How the Sierra Club Took Millions From the Natural Gas Industry—and Why They Stopped

Mainstream environmental groups have struggled to find the right line on shale natural gas and the hydraulic fracturing or fracking process. Gas has a much smaller carbon footprint than coal—according to most scientists—and produces far fewer air pollutants. That was enough for many major green groups to give support to gas as a “bridge fuel” to a cleaner energy future—the next best domestic alternative to coal as an electricity source while alternatives like wind and solar scaled up. But for grassroots members of those groups—especially in parts of the country where fracking was already underway—the risk of local pollution wasn’t worth the national and global climate benefits of greater gas consumption, especially as media and scientific attention on the potential threats to water supplies grew. It was a major challenge for environmental leaders: how to balance local concerns about traditional pollution with planet-sized worries over climate change, and how to work with corporate America without being seen as selling out.

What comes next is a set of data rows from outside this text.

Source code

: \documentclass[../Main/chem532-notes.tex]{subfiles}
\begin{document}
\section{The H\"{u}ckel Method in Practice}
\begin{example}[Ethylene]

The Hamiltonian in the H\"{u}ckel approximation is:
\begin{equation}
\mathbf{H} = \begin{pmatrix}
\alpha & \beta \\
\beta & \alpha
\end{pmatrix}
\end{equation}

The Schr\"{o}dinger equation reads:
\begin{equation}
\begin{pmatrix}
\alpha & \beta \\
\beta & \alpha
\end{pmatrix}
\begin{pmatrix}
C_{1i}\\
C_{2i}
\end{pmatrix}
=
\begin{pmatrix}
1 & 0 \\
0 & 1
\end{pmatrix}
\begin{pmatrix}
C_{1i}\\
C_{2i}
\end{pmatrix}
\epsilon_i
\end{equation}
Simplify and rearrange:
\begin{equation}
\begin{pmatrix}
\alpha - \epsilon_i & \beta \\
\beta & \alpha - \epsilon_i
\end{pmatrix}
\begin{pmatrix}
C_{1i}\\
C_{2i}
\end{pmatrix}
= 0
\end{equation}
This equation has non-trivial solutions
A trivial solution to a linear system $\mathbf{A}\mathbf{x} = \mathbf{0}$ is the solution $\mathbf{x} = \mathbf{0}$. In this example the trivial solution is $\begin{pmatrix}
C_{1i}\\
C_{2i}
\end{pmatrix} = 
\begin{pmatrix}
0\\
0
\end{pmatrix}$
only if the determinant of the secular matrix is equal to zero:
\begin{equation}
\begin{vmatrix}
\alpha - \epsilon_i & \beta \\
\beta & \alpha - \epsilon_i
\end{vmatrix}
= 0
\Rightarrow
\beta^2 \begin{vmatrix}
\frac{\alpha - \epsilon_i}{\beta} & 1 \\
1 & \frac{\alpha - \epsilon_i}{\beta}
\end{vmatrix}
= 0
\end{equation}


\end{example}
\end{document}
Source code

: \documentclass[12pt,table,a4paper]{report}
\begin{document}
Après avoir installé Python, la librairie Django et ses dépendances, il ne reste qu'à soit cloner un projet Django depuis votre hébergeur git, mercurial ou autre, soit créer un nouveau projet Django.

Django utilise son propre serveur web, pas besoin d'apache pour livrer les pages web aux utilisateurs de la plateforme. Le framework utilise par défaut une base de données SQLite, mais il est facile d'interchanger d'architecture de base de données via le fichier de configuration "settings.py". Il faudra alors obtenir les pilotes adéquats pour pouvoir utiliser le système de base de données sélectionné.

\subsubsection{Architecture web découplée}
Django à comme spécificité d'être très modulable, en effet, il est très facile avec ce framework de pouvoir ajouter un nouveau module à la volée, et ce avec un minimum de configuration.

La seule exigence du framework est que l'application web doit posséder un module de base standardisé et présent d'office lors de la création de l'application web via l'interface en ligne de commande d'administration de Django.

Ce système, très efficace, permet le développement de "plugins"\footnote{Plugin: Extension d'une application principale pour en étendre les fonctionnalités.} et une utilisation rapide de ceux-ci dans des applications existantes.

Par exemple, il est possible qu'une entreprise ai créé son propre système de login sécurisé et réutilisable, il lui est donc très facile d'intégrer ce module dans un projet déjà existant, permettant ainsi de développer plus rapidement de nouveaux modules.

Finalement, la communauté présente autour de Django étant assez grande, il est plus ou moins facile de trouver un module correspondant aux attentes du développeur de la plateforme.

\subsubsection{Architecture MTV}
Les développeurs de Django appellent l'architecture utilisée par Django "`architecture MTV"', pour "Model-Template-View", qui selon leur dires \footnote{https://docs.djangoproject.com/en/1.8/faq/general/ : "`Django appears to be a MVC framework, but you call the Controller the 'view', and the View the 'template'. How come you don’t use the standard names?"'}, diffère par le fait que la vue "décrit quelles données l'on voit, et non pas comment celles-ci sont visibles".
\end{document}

Now the biggest and oldest environmental group in the U.S. finds itself caught on the horns of that dilemma. TIME has learned that between 2007 and 2010 the Sierra Club accepted over $25 million in donations from the gas industry, mostly from Aubrey McClendon, CEO of Chesapeake Energy—one of the biggest gas drilling companies in the U.S. and a firm heavily involved in fracking—to help fund the Club’s Beyond Coal campaign. Though the group ended its relationship with Chesapeake in 2010—and the Club says it turned its back on an additional $30 million in promised donations—the news raises concerns about influence industry may have had on the Sierra Club’s independence and its support of natural gas in the past. It’s also sure to anger ordinary members who’ve been uneasy about the Club’s relationship with corporations. “The chapter groups and volunteers depend on the Club to have their back as they fight pollution from any industry, and we need to be unrestrained in our advocacy,” Michael Brune, the Sierra Club’s executive director since 2010, told me. “The first rule of advocacy of is that you shouldn’t take money from industries and companies you’re trying to change.”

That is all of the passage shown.